Malen im dreidimensionalen Raum

Tilt Brush von Skillman & Hackett war der dritte Stop in der VR-Tour von HTC und definitiv ein geradezu geniales Highlight. Der VR-Controller in der linken Hand stellt die virtuelle Farbpalette dar, bei der durch Kreisbewegungen über das Touchpad unterschiedliche Farben aus einem Farbkreis gewählt werden können. Der Controller in der rechten Hand agiert als virtueller Pinsel und Zeiger zugleich. Das intuitive Steuerungskonzept verleitet dazu, mit unterschiedlichen Pinseln und Effekten herumzuprobieren, indem die linke Hand angehoben wird und mit der rechten wiederum das gewünschte Malwerkzeug ausgewählt werden kann.

Die zweidimensionale Leinwand hat ausgedient: Mit beiden Controllern in der Hand können VR-Nutzer ihrer kreativen Ader im dreidimensionalen Raum im wahrsten Sinne des Wortes freien Lauf lassen. Entlang der X-, Y- und Z-Achse entstehen auf einfache Weise dreidimensionale Gemälde, die mit anderen Nutzern als GIF-Animation geteilt oder auf dem Android-Smartphone mit einer VR-App angesehen werden können.

Vom ersten Pinselstrich hin zu komplexeren Landschaften und Objekten entsteht eine kindliche Faszination für diese neuartige Art zu Malen, die so nur möglich ist, weil der Nutzer gar nicht erst an seine Werkzeuge denken muss, sondern intuitiv drauf losmalen und jederzeit durch Herumlaufen, Ducken, zur Seite neigen oder näher Herantreten seine Perspektive auf das 3D-Gemälde verändern kann.
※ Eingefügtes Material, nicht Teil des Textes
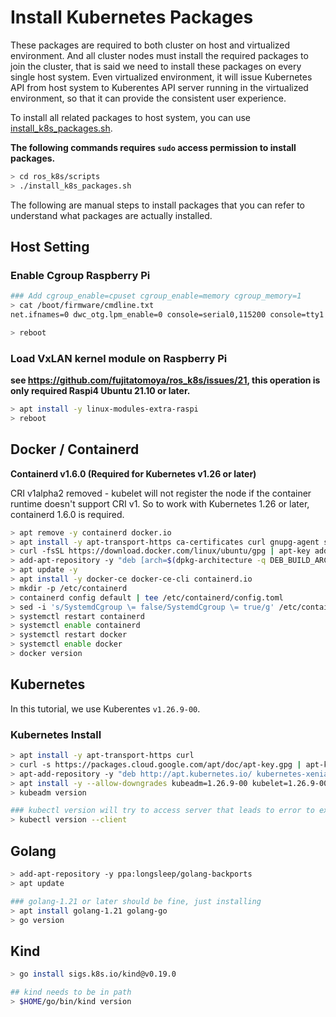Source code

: # Install Kubernetes Packages

These packages are required to both cluster on host and virtualized environment.
And all cluster nodes must install the required packages to join the cluster, that is said we need to install these packages on every single host system.
Even virtualized environment, it will issue Kubernetes API from host system to Kuberentes API server running in the virtualized environment, so that it can provide the consistent user experience.

To install all related packages to host system, you can use [install_k8s_packages.sh](../scripts/install_k8s_packages.sh).

**The following commands requires `sudo` access permission to install packages.**

```bash
> cd ros_k8s/scripts
> ./install_k8s_packages.sh
```

The following are manual steps to install packages that you can refer to understand what packages are actually installed.

## Host Setting

### Enable Cgroup Raspberry Pi

```bash
### Add cgroup_enable=cpuset cgroup_enable=memory cgroup_memory=1
> cat /boot/firmware/cmdline.txt
net.ifnames=0 dwc_otg.lpm_enable=0 console=serial0,115200 console=tty1 root=LABEL=writable rootfstype=ext4 elevator=deadline rootwait fixrtc cgroup_enable=cpuset cgroup_enable=memory cgroup_memory=1

> reboot
```

### Load VxLAN kernel module on Raspberry Pi

**see https://github.com/fujitatomoya/ros_k8s/issues/21, this operation is only required Raspi4 Ubuntu 21.10 or later.**

```bash
> apt install -y linux-modules-extra-raspi
> reboot
```

## Docker / Containerd

**Containerd v1.6.0 (Required for Kubernetes v1.26 or later)**

CRI v1alpha2 removed - kubelet will not register the node if the container runtime doesn't support CRI v1. So to work with Kubernetes 1.26 or later, containerd 1.6.0 is required.

```bash
> apt remove -y containerd docker.io
> apt install -y apt-transport-https ca-certificates curl gnupg-agent software-properties-common gnupg2
> curl -fsSL https://download.docker.com/linux/ubuntu/gpg | apt-key add -
> add-apt-repository -y "deb [arch=$(dpkg-architecture -q DEB_BUILD_ARCH)] https://download.docker.com/linux/ubuntu $(lsb_release -cs) stable"
> apt update -y
> apt install -y docker-ce docker-ce-cli containerd.io
> mkdir -p /etc/containerd
> containerd config default | tee /etc/containerd/config.toml
> sed -i 's/SystemdCgroup \= false/SystemdCgroup \= true/g' /etc/containerd/config.toml
> systemctl restart containerd
> systemctl enable containerd
> systemctl restart docker
> systemctl enable docker
> docker version
```

## Kubernetes

In this tutorial, we use Kuberentes `v1.26.9-00`.

### Kubernetes Install

```bash
> apt install -y apt-transport-https curl
> curl -s https://packages.cloud.google.com/apt/doc/apt-key.gpg | apt-key add
> apt-add-repository -y "deb http://apt.kubernetes.io/ kubernetes-xenial main"
> apt install -y --allow-downgrades kubeadm=1.26.9-00 kubelet=1.26.9-00 kubectl=1.26.9-00
> kubeadm version

### kubectl version will try to access server that leads to error to exit this script
> kubectl version --client
```

## Golang

```bash
> add-apt-repository -y ppa:longsleep/golang-backports
> apt update

### golang-1.21 or later should be fine, just installing
> apt install golang-1.21 golang-go
> go version
```

## Kind

```bash
> go install sigs.k8s.io/kind@v0.19.0

## kind needs to be in path
> $HOME/go/bin/kind version
```

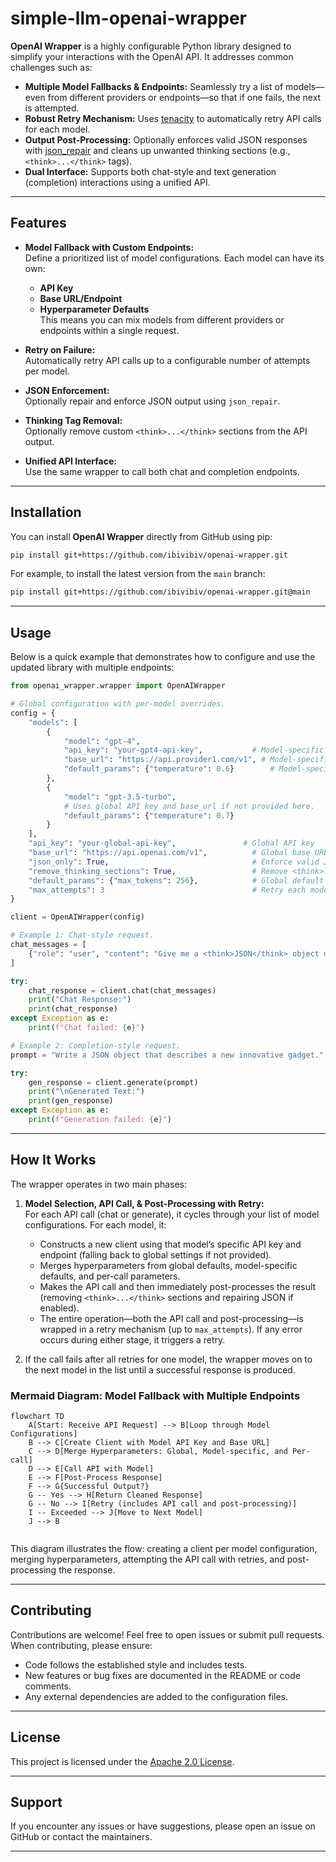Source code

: # simple-llm-openai-wrapper

**OpenAI Wrapper** is a highly configurable Python library designed to simplify your interactions with the OpenAI API. It addresses common challenges such as:

- **Multiple Model Fallbacks & Endpoints:** Seamlessly try a list of models—even from different providers or endpoints—so that if one fails, the next is attempted.
- **Robust Retry Mechanism:** Uses [tenacity](https://github.com/jd/tenacity) to automatically retry API calls for each model.
- **Output Post-Processing:** Optionally enforces valid JSON responses with [json_repair](https://pypi.org/project/json-repair/) and cleans up unwanted thinking sections (e.g., `<think>...</think>` tags).
- **Dual Interface:** Supports both chat-style and text generation (completion) interactions using a unified API.

---

## Features

- **Model Fallback with Custom Endpoints:**  
  Define a prioritized list of model configurations. Each model can have its own:
  - **API Key**
  - **Base URL/Endpoint**
  - **Hyperparameter Defaults**  
  This means you can mix models from different providers or endpoints within a single request.

- **Retry on Failure:**  
  Automatically retry API calls up to a configurable number of attempts per model.

- **JSON Enforcement:**  
  Optionally repair and enforce JSON output using `json_repair`.

- **Thinking Tag Removal:**  
  Optionally remove custom `<think>...</think>` sections from the API output.

- **Unified API Interface:**  
  Use the same wrapper to call both chat and completion endpoints.

---

## Installation

You can install **OpenAI Wrapper** directly from GitHub using pip:

```bash
pip install git+https://github.com/ibivibiv/openai-wrapper.git
```

For example, to install the latest version from the `main` branch:

```bash
pip install git+https://github.com/ibivibiv/openai-wrapper.git@main
```

---

## Usage

Below is a quick example that demonstrates how to configure and use the updated library with multiple endpoints:

```python
from openai_wrapper.wrapper import OpenAIWrapper

# Global configuration with per-model overrides.
config = {
    "models": [
        {
            "model": "gpt-4",
            "api_key": "your-gpt4-api-key",           # Model-specific API key (overrides global)
            "base_url": "https://api.provider1.com/v1", # Model-specific endpoint (overrides global)
            "default_params": {"temperature": 0.6}        # Model-specific hyperparameters
        },
        {
            "model": "gpt-3.5-turbo",
            # Uses global API key and base_url if not provided here.
            "default_params": {"temperature": 0.7}
        }
    ],
    "api_key": "your-global-api-key",               # Global API key
    "base_url": "https://api.openai.com/v1",          # Global base URL
    "json_only": True,                                # Enforce valid JSON output
    "remove_thinking_sections": True,                 # Remove <think>...</think> sections from responses
    "default_params": {"max_tokens": 256},            # Global default hyperparameters
    "max_attempts": 3                                 # Retry each model up to 3 times
}

client = OpenAIWrapper(config)

# Example 1: Chat-style request.
chat_messages = [
    {"role": "user", "content": "Give me a <think>JSON</think> object describing a futuristic vehicle."}
]

try:
    chat_response = client.chat(chat_messages)
    print("Chat Response:")
    print(chat_response)
except Exception as e:
    print(f"Chat failed: {e}")

# Example 2: Completion-style request.
prompt = "Write a JSON object that describes a new innovative gadget."

try:
    gen_response = client.generate(prompt)
    print("\nGenerated Text:")
    print(gen_response)
except Exception as e:
    print(f"Generation failed: {e}")
```

---

## How It Works

The wrapper operates in two main phases:

1. **Model Selection, API Call, & Post-Processing with Retry:**  
   For each API call (chat or generate), it cycles through your list of model configurations. For each model, it:
   - Constructs a new client using that model’s specific API key and endpoint (falling back to global settings if not provided).
   - Merges hyperparameters from global defaults, model-specific defaults, and per-call parameters.
   - Makes the API call and then immediately post-processes the result (removing `<think>...</think>` sections and repairing JSON if enabled).  
   - The entire operation—both the API call and post-processing—is wrapped in a retry mechanism (up to `max_attempts`). If any error occurs during either stage, it triggers a retry.

2. If the call fails after all retries for one model, the wrapper moves on to the next model in the list until a successful response is produced.


### Mermaid Diagram: Model Fallback with Multiple Endpoints

```mermaid
flowchart TD
    A[Start: Receive API Request] --> B[Loop through Model Configurations]
    B --> C[Create Client with Model API Key and Base URL]
    C --> D[Merge Hyperparameters: Global, Model-specific, and Per-call]
    D --> E[Call API with Model]
    E --> F[Post-Process Response]
    F --> G{Successful Output?}
    G -- Yes --> H[Return Cleaned Response]
    G -- No --> I[Retry (includes API call and post-processing)]
    I -- Exceeded --> J[Move to Next Model]
    J --> B


```

This diagram illustrates the flow: creating a client per model configuration, merging hyperparameters, attempting the API call with retries, and post-processing the response.

---

## Contributing

Contributions are welcome! Feel free to open issues or submit pull requests. When contributing, please ensure:
- Code follows the established style and includes tests.
- New features or bug fixes are documented in the README or code comments.
- Any external dependencies are added to the configuration files.

---

## License

This project is licensed under the [Apache 2.0 License](https://www.apache.org/licenses/LICENSE-2.0).

---

## Support

If you encounter any issues or have suggestions, please open an issue on GitHub or contact the maintainers.



---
Wer sich gerne künstlerisch austobt, wird mit dieser VR-Software seine Freude haben.

Mit Essen spielt man

Nächster Zwischenstop war der Job Simulator von Owlchemy Labs: Angesiedelt im Jahr 2050 soll die VR-Trainingssimulation Menschen vermitteln, wie sich manuelle Arbeit und ganz generell Jobs in der Vergangenheit angefühlt haben, bevor sie vollständig von Robotern erledigt wurden. Schauplatz dieser VR-Demo ist eine virtuelle Küche, in der eine Tomatensuppe auf dem Speiseplan steht. Die Zutaten dafür liegen griffbereit auf dem Tisch oder im Kühlschrank und wenige Handgriffe später auch im Kochtopf, wäre da nicht dieses unverschämt spaßige Physiksystem, das zum hemmungslosen Herumblödeln einlädt.
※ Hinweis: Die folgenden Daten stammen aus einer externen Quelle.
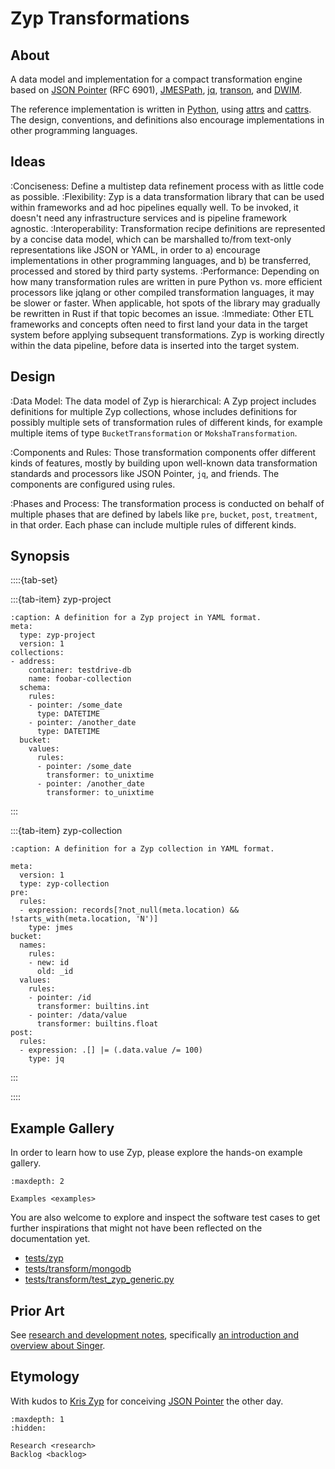 # Zyp Transformations

## About
A data model and implementation for a compact transformation engine 
based on [JSON Pointer] (RFC 6901), [JMESPath], [jq], [transon], and [DWIM].

The reference implementation is written in [Python], using [attrs] and [cattrs].
The design, conventions, and definitions also encourage implementations
in other programming languages.

## Ideas
:Conciseness:
    Define a multistep data refinement process with as little code as possible.
:Flexibility:
    Zyp is a data transformation library that can be used within frameworks and
    ad hoc pipelines equally well. To be invoked, it doesn't need any infrastructure
    services and is pipeline framework agnostic.
:Interoperability:
    Transformation recipe definitions are represented by a concise data model, which
    can be marshalled to/from text-only representations like JSON or YAML, in order to
    a) encourage implementations in other programming languages, and
    b) be transferred, processed and stored by third party systems.
:Performance:
    Depending on how many transformation rules are written in pure Python vs. more
    efficient processors like jqlang or other compiled transformation languages, it
    may be slower or faster. When applicable, hot spots of the library
    may gradually be rewritten in Rust if that topic becomes an issue.
:Immediate:
    Other ETL frameworks and concepts often need to first land your data in the target
    system before applying subsequent transformations. Zyp is working directly within
    the data pipeline, before data is inserted into the target system.

## Design
:Data Model:
    The data model of Zyp is hierarchical: A Zyp project includes definitions for
    multiple Zyp collections, whose includes definitions for possibly multiple sets
    of transformation rules of different kinds, for example multiple items of
    type `BucketTransformation` or `MokshaTransformation`.

:Components and Rules:
    Those transformation components offer different kinds of features, mostly by
    building upon well-known data transformation standards and processors like
    JSON Pointer, `jq`, and friends. The components are configured using rules.

:Phases and Process:
    The transformation process is conducted on behalf of multiple phases that are
    defined by labels like `pre`, `bucket`, `post`, `treatment`, in that order.
    Each phase can include multiple rules of different kinds.


## Synopsis
::::{tab-set}

:::{tab-item} zyp-project
```{code-block} yaml
:caption: A definition for a Zyp project in YAML format.
meta:
  type: zyp-project
  version: 1
collections:
- address:
    container: testdrive-db
    name: foobar-collection
  schema:
    rules:
    - pointer: /some_date
      type: DATETIME
    - pointer: /another_date
      type: DATETIME
  bucket:
    values:
      rules:
      - pointer: /some_date
        transformer: to_unixtime
      - pointer: /another_date
        transformer: to_unixtime
```

:::

:::{tab-item} zyp-collection
```{code-block} yaml
:caption: A definition for a Zyp collection in YAML format.

meta:
  version: 1
  type: zyp-collection
pre:
  rules:
  - expression: records[?not_null(meta.location) && !starts_with(meta.location, 'N')]
    type: jmes
bucket:
  names:
    rules:
    - new: id
      old: _id
  values:
    rules:
    - pointer: /id
      transformer: builtins.int
    - pointer: /data/value
      transformer: builtins.float
post:
  rules:
  - expression: .[] |= (.data.value /= 100)
    type: jq
```
:::

::::


## Example Gallery
In order to learn how to use Zyp, please explore the hands-on example gallery.
```{toctree}
:maxdepth: 2

Examples <examples>
```
You are also welcome to explore and inspect the software test cases to get further
inspirations that might not have been reflected on the documentation yet.
- [tests/zyp]
- [tests/transform/mongodb]
- [tests/transform/test_zyp_generic.py]

## Prior Art
See [research and development notes](project:#zyp-research),
specifically [an introduction and overview about Singer].

## Etymology
With kudos to [Kris Zyp] for conceiving [JSON Pointer] the other day.

```{toctree}
:maxdepth: 1
:hidden:

Research <research>
Backlog <backlog>
```



[An introduction and overview about Singer]: https://github.com/daq-tools/lorrystream/blob/main/doc/singer/intro.md
[attrs]: https://www.attrs.org/
[cattrs]: https://catt.rs/
[DWIM]: https://en.wikipedia.org/wiki/DWIM
[Kris Zyp]: https://github.com/kriszyp
[jq]: https://jqlang.github.io/jq/
[JMESPath]: https://jmespath.org/
[JSON Pointer]: https://datatracker.ietf.org/doc/html/rfc6901
[Python]: https://en.wikipedia.org/wiki/Python_(programming_language)
[tests/zyp]: https://github.com/crate/commons-codec/tree/main/tests/zyp
[tests/transform/mongodb]: https://github.com/crate/commons-codec/tree/main/tests/transform/mongodb
[tests/transform/test_zyp_generic.py]: https://github.com/crate/commons-codec/blob/main/tests/transform/test_zyp_generic.py
[transon]: https://transon-org.github.io/
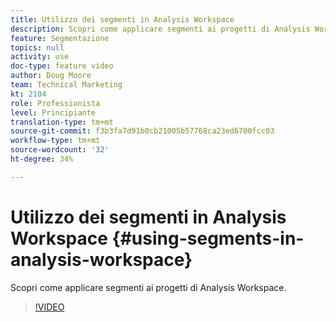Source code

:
 ```yaml
---
title: Utilizzo dei segmenti in Analysis Workspace
description: Scopri come applicare segmenti ai progetti di Analysis Workspace.
feature: Segmentazione
topics: null
activity: use
doc-type: feature video
author: Doug Moore
team: Technical Marketing
kt: 2104
role: Professionista
level: Principiante
translation-type: tm+mt
source-git-commit: f3b3fa7d91b0cb21005b57768ca23ed6700fcc03
workflow-type: tm+mt
source-wordcount: '32'
ht-degree: 34%

---
```



# Utilizzo dei segmenti in Analysis Workspace {#using-segments-in-analysis-workspace}

Scopri come applicare segmenti ai progetti di Analysis Workspace.

>[!VIDEO](https://video.tv.adobe.com/v/23977/?quality=12)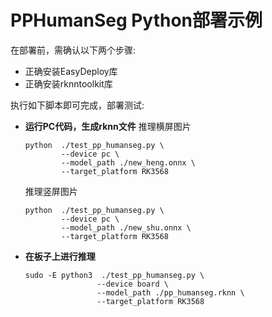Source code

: # PPHumanSeg Python部署示例

在部署前，需确认以下两个步骤:

* 正确安装EasyDeploy库
* 正确安装rknntoolkit库

执行如下脚本即可完成，部署测试:

* **运行PC代码，生成rknn文件**
    推理横屏图片
    ```text
    python  ./test_pp_humanseg.py \
            --device pc \
            --model_path ./new_heng.onnx \
            --target_platform RK3568
    ```
    推理竖屏图片
    ```text
    python  ./test_pp_humanseg.py \
            --device pc \
            --model_path ./new_shu.onnx \
            --target_platform RK3568
    ```

* **在板子上进行推理**
    ```text
    sudo -E python3  ./test_pp_humanseg.py \
                    --device board \
                    --model_path ./pp_humanseg.rknn \
                    --target_platform RK3568
    ```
Statt die Anzeigetafel an der gegenüberliegenden Wand zu befolgen und die Zutaten in einen Kochtopf zu werfen, flogen Tomaten, Salzstreuer und Küchenutensilien durch die Gegend. Beim Versuch ein rohes Ei hochzuwerfen und wieder sicher aufzufangen, scheiterten wir zwar, wurden dafür aber mit einem plötzlich fertig zubereiteten Spiegelei bei der Bruchlandung überrascht. Der Job Simulator schlägt in die gleiche humoristische Kerbe wie der ebenfalls nicht ernst gemeinte Surgeon Simulator: Fehler passieren, es gehen Dinge schief und das Resultat des Ganzen ist kein „Game Over“-Screen, sondern ein dickes Grinsen im Gesicht des VR-Nutzers dank des wunderbar überdrehten Humors. Zwar gelang uns das virtuelle Jonglieren mit Gemüse nicht ansatzweise so gut wie Entwickler Alex Schwartz, dafür lässt das erste Schnuppern in der virtuellen Küche dank überzeugender Steuerung schon jetzt Vorfreude auf das Endprodukt aufkeimen.
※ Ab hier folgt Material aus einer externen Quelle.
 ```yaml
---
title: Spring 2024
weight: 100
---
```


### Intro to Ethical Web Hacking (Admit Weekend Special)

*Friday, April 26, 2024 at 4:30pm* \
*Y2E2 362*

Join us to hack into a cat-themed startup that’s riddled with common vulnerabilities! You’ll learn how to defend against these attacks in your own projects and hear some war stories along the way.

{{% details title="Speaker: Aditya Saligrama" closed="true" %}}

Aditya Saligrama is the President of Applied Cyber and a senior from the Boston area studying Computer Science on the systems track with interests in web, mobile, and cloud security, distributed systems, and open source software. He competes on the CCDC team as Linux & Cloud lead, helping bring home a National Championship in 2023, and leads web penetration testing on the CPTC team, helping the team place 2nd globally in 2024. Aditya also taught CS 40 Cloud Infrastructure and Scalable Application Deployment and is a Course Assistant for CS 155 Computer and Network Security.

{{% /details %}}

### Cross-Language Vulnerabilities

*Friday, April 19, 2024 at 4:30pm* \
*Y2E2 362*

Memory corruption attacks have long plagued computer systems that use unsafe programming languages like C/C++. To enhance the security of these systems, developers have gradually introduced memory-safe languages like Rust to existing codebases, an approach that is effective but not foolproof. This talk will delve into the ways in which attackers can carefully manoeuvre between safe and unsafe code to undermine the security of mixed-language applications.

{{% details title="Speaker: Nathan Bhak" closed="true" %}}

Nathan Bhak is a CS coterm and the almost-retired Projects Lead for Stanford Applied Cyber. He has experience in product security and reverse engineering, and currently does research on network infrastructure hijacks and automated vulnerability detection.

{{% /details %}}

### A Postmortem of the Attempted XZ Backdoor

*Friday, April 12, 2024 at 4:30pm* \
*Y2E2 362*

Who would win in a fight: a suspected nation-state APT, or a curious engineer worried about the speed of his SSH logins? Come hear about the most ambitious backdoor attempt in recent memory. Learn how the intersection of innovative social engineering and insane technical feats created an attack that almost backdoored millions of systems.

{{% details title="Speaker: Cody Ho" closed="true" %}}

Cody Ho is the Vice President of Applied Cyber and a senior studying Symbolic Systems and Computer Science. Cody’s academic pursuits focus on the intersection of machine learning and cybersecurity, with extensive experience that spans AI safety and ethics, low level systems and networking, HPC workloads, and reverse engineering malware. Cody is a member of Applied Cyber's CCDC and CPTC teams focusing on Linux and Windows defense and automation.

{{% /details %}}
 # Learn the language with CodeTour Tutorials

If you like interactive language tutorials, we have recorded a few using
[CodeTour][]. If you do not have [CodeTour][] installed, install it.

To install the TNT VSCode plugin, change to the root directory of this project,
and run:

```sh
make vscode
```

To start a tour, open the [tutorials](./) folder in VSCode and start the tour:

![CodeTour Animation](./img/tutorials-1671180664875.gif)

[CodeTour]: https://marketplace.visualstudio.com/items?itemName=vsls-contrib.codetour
Die beiden Trigger an der Rückseite der VR-Controller werden zum Greifen der Gegenstände genutzt. Das Hantieren mit Messern, Pfannen oder Salzstreuern geht einfach von der Hand und frische Zutaten lassen sich einfach aus dem Kühlschrank holen. Man merkt zudem, dass Owlchemy Labs sich Gedanken gemacht haben, um Nutzern wiederkehrende, irgendwann lästig werdende Bewegungen zu ersparen. Beim Zulaufen auf den Kühlschrank fährt beispielsweise automatisch die Tür herunter, sodass Zutaten mit beiden Händen gegriffen werden können ohne dabei mit einer Hand die Tür offen halten zu müssen. Job Simulator wird einer der Starttitel sein, die noch Ende dieses Jahres erscheinen und gehört zu den witzigsten Erlebnissen, die plattformübergreifend am VR-Horizont stehen.